Data excerpts
◆ ◆ ◆ ◆ ◆ ◆ ◆

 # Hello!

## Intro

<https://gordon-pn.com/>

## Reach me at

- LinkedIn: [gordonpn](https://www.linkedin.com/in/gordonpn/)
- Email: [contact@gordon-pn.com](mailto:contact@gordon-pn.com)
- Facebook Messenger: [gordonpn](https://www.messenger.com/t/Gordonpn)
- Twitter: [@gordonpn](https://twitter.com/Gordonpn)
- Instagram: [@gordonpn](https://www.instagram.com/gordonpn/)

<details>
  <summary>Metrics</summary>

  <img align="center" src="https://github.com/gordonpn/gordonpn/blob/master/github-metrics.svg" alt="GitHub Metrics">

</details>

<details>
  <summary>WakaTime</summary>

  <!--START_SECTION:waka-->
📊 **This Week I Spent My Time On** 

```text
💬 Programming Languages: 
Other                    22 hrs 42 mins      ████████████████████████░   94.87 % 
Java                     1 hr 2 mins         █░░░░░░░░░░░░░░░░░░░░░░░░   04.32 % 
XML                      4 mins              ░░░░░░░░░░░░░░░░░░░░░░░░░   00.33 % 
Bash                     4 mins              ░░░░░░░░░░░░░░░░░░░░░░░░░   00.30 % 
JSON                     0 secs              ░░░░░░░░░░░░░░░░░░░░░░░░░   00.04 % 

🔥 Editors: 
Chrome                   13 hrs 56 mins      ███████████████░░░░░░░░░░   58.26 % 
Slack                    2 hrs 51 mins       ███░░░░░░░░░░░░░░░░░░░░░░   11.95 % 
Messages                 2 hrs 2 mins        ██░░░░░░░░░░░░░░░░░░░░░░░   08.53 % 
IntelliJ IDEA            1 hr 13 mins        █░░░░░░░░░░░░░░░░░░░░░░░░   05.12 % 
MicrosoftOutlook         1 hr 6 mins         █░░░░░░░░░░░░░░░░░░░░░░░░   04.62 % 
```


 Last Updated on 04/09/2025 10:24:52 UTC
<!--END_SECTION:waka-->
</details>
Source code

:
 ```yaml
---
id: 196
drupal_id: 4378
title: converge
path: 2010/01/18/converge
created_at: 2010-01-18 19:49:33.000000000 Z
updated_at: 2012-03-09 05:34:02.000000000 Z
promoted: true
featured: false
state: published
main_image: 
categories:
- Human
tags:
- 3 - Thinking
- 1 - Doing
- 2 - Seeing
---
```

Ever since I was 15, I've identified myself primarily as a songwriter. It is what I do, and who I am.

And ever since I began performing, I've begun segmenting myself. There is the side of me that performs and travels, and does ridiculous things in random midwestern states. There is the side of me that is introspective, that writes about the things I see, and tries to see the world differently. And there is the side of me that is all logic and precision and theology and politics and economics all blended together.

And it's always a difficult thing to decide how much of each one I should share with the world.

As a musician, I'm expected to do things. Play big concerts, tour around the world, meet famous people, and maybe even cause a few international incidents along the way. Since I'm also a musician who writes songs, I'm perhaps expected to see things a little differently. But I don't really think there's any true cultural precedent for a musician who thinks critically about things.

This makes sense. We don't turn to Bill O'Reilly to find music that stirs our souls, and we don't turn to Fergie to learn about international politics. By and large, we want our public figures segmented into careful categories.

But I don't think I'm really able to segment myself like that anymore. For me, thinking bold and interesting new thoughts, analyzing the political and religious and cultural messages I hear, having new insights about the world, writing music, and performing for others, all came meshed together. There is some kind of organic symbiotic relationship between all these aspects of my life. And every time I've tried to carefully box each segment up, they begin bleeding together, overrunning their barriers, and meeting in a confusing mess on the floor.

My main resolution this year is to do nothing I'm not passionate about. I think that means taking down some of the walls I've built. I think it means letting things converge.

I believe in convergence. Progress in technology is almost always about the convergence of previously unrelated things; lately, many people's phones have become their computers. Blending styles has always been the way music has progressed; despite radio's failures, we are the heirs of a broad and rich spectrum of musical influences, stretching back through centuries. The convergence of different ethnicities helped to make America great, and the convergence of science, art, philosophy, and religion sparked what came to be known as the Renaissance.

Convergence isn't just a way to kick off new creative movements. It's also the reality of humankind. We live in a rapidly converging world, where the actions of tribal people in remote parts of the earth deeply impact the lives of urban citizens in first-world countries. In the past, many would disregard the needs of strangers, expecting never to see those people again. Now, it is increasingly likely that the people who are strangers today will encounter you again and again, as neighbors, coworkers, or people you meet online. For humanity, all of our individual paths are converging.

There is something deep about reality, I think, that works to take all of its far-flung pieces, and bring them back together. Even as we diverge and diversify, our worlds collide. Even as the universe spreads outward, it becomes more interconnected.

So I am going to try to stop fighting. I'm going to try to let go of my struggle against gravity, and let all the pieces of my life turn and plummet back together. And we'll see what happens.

◆ ◆ ◆ ◆ ◆ ◆ ◆

What to produce — Restate the records in full, keeping every word as it is.

Exercise response —
 # Hello!

## Intro

<https://gordon-pn.com/>

## Reach me at

- LinkedIn: [gordonpn](https://www.linkedin.com/in/gordonpn/)
- Email: [contact@gordon-pn.com](mailto:contact@gordon-pn.com)
- Facebook Messenger: [gordonpn](https://www.messenger.com/t/Gordonpn)
- Twitter: [@gordonpn](https://twitter.com/Gordonpn)
- Instagram: [@gordonpn](https://www.instagram.com/gordonpn/)

<details>
  <summary>Metrics</summary>

  <img align="center" src="https://github.com/gordonpn/gordonpn/blob/master/github-metrics.svg" alt="GitHub Metrics">

</details>

<details>
  <summary>WakaTime</summary>

  <!--START_SECTION:waka-->
📊 **This Week I Spent My Time On** 

```text
💬 Programming Languages: 
Other                    22 hrs 42 mins      ████████████████████████░   94.87 % 
Java                     1 hr 2 mins         █░░░░░░░░░░░░░░░░░░░░░░░░   04.32 % 
XML                      4 mins              ░░░░░░░░░░░░░░░░░░░░░░░░░   00.33 % 
Bash                     4 mins              ░░░░░░░░░░░░░░░░░░░░░░░░░   00.30 % 
JSON                     0 secs              ░░░░░░░░░░░░░░░░░░░░░░░░░   00.04 % 

🔥 Editors: 
Chrome                   13 hrs 56 mins      ███████████████░░░░░░░░░░   58.26 % 
Slack                    2 hrs 51 mins       ███░░░░░░░░░░░░░░░░░░░░░░   11.95 % 
Messages                 2 hrs 2 mins        ██░░░░░░░░░░░░░░░░░░░░░░░   08.53 % 
IntelliJ IDEA            1 hr 13 mins        █░░░░░░░░░░░░░░░░░░░░░░░░   05.12 % 
MicrosoftOutlook         1 hr 6 mins         █░░░░░░░░░░░░░░░░░░░░░░░░   04.62 % 
```


 Last Updated on 04/09/2025 10:24:52 UTC
<!--END_SECTION:waka-->
</details>
Source code

:
 ```yaml
---
id: 196
drupal_id: 4378
title: converge
path: 2010/01/18/converge
created_at: 2010-01-18 19:49:33.000000000 Z
updated_at: 2012-03-09 05:34:02.000000000 Z
promoted: true
featured: false
state: published
main_image: 
categories:
- Human
tags:
- 3 - Thinking
- 1 - Doing
- 2 - Seeing
---
```

Ever since I was 15, I've identified myself primarily as a songwriter. It is what I do, and who I am.

And ever since I began performing, I've begun segmenting myself. There is the side of me that performs and travels, and does ridiculous things in random midwestern states. There is the side of me that is introspective, that writes about the things I see, and tries to see the world differently. And there is the side of me that is all logic and precision and theology and politics and economics all blended together.

And it's always a difficult thing to decide how much of each one I should share with the world.

As a musician, I'm expected to do things. Play big concerts, tour around the world, meet famous people, and maybe even cause a few international incidents along the way. Since I'm also a musician who writes songs, I'm perhaps expected to see things a little differently. But I don't really think there's any true cultural precedent for a musician who thinks critically about things.

This makes sense. We don't turn to Bill O'Reilly to find music that stirs our souls, and we don't turn to Fergie to learn about international politics. By and large, we want our public figures segmented into careful categories.

But I don't think I'm really able to segment myself like that anymore. For me, thinking bold and interesting new thoughts, analyzing the political and religious and cultural messages I hear, having new insights about the world, writing music, and performing for others, all came meshed together. There is some kind of organic symbiotic relationship between all these aspects of my life. And every time I've tried to carefully box each segment up, they begin bleeding together, overrunning their barriers, and meeting in a confusing mess on the floor.

My main resolution this year is to do nothing I'm not passionate about. I think that means taking down some of the walls I've built. I think it means letting things converge.

I believe in convergence. Progress in technology is almost always about the convergence of previously unrelated things; lately, many people's phones have become their computers. Blending styles has always been the way music has progressed; despite radio's failures, we are the heirs of a broad and rich spectrum of musical influences, stretching back through centuries. The convergence of different ethnicities helped to make America great, and the convergence of science, art, philosophy, and religion sparked what came to be known as the Renaissance.

Convergence isn't just a way to kick off new creative movements. It's also the reality of humankind. We live in a rapidly converging world, where the actions of tribal people in remote parts of the earth deeply impact the lives of urban citizens in first-world countries. In the past, many would disregard the needs of strangers, expecting never to see those people again. Now, it is increasingly likely that the people who are strangers today will encounter you again and again, as neighbors, coworkers, or people you meet online. For humanity, all of our individual paths are converging.

There is something deep about reality, I think, that works to take all of its far-flung pieces, and bring them back together. Even as we diverge and diversify, our worlds collide. Even as the universe spreads outward, it becomes more interconnected.

So I am going to try to stop fighting. I'm going to try to let go of my struggle against gravity, and let all the pieces of my life turn and plummet back together. And we'll see what happens.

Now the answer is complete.